This Data Dispatch will be updated throughout 2017 to tally capital offerings in the U.S. energy industry. Click here for a spreadsheet listing all energy capital offerings since Nov. 4, 2009.

The U.S. energy industry aggregate year-to-date capital raised reached $30.51 billion as of March 24, according to S&P Global Market Intelligence data. The total comprises $23.08 billion of senior debt, $7.14 billion of common equity and $290 million of preferred equity in 2017.

By sector, power companies have raised $16.03 billion of capital, midstream companies have raised $12.77 billion, the coal sector has raised $900 million and gas utilities have raised $810 million. Of the total common equity raises in 2017, energy companies raised $5.29 billion from 11 follow-on offerings, $1.32 billion from three private placement transactions, about $310 million from six at-the-market transactions, $160 million from two other transactions and $51.3 million from an initial public offering.

* Duke Energy Ohio Inc. on March 22 sold $100 million of its 3.7% first mortgage bonds due June 15, 2046. The Duke Energy Corp. subsidiary will use the net proceeds to help finance CapEx for ongoing construction and capital maintenance and for general corporate purposes. Citigroup Global Markets Inc. and Loop Capital Markets LLC acted as joint book-running managers.

* Edison International on March 22 sold $400 million of its 2.125% senior unsecured notes due April 15, 2020, to repay commercial paper borrowings and/or for general corporate purposes. Barclays Capital Inc. and Wells Fargo Securities LLC served as joint book-running managers.

* Dominion Resources Inc. on March 21 sold $100 million of its series 2015B 3.9% senior notes due Oct. 1, 2025, to short-term debt and for general corporate purposes. Morgan Stanley & Co. International plc acted as the sole book runner.

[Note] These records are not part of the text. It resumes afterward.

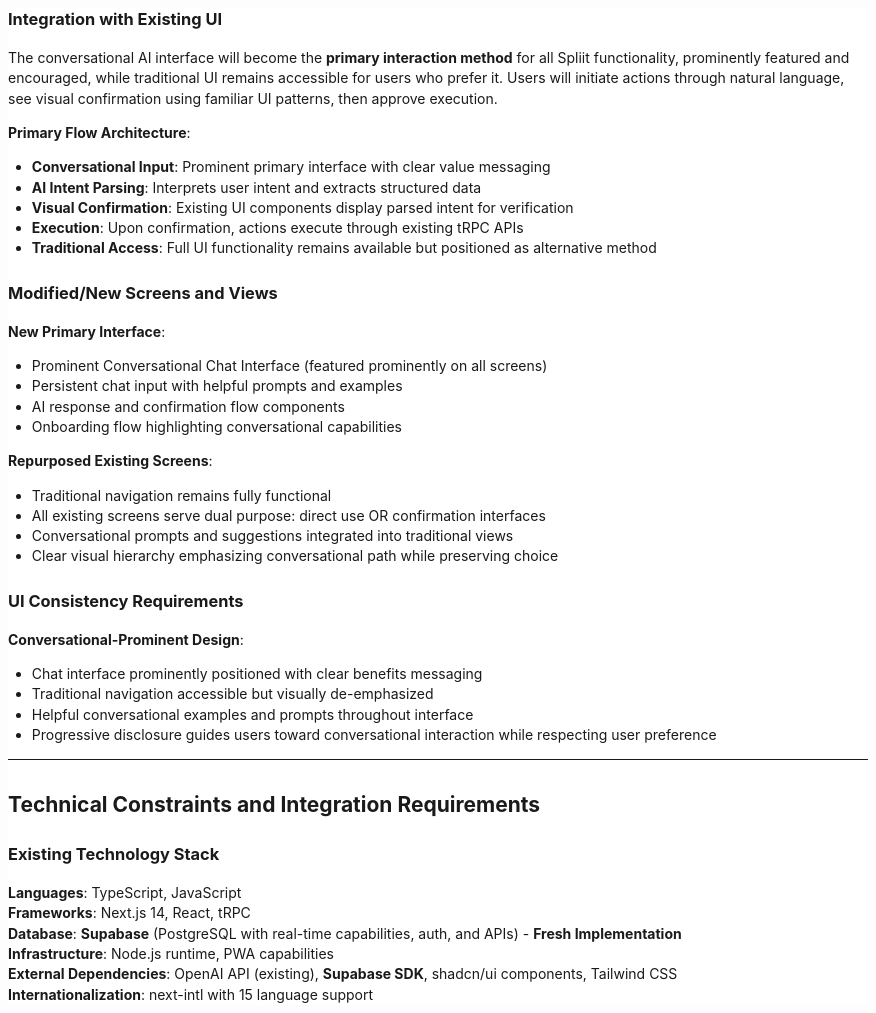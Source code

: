 ### Integration with Existing UI

The conversational AI interface will become the **primary interaction method** for all Spliit functionality, prominently featured and encouraged, while traditional UI remains accessible for users who prefer it. Users will initiate actions through natural language, see visual confirmation using familiar UI patterns, then approve execution.

**Primary Flow Architecture**:
- **Conversational Input**: Prominent primary interface with clear value messaging
- **AI Intent Parsing**: Interprets user intent and extracts structured data  
- **Visual Confirmation**: Existing UI components display parsed intent for verification
- **Execution**: Upon confirmation, actions execute through existing tRPC APIs
- **Traditional Access**: Full UI functionality remains available but positioned as alternative method

### Modified/New Screens and Views

**New Primary Interface**:
- Prominent Conversational Chat Interface (featured prominently on all screens)
- Persistent chat input with helpful prompts and examples
- AI response and confirmation flow components
- Onboarding flow highlighting conversational capabilities

**Repurposed Existing Screens**:
- Traditional navigation remains fully functional
- All existing screens serve dual purpose: direct use OR confirmation interfaces
- Conversational prompts and suggestions integrated into traditional views
- Clear visual hierarchy emphasizing conversational path while preserving choice

### UI Consistency Requirements

**Conversational-Prominent Design**:
- Chat interface prominently positioned with clear benefits messaging
- Traditional navigation accessible but visually de-emphasized
- Helpful conversational examples and prompts throughout interface
- Progressive disclosure guides users toward conversational interaction while respecting user preference

---

## Technical Constraints and Integration Requirements

### Existing Technology Stack

**Languages**: TypeScript, JavaScript  
**Frameworks**: Next.js 14, React, tRPC  
**Database**: **Supabase** (PostgreSQL with real-time capabilities, auth, and APIs) - **Fresh Implementation**  
**Infrastructure**: Node.js runtime, PWA capabilities  
**External Dependencies**: OpenAI API (existing), **Supabase SDK**, shadcn/ui components, Tailwind CSS  
**Internationalization**: next-intl with 15 language support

* Southern California Edison Co. on March 21 sold $700 million of its 4% series 2017A first and refunding mortgage bonds due April 1, 2047, to repay commercial paper borrowings and for general corporate purposes. J.P. Morgan Securities LLC, Mizuho Securities USA Inc. and SunTrust Robinson Humphrey Inc. served as joint book-running managers, among others.

* Genesis Energy LP on March 20 sold approximately $141 million worth of 4.6 million common units at $30.65 apiece. The partnership will use the net proceeds for general partnership purposes, including funding acquisitions and debt reduction. Wells Fargo Securities LLC and Robert W. Baird & Co. Inc. acted as joint book-running managers.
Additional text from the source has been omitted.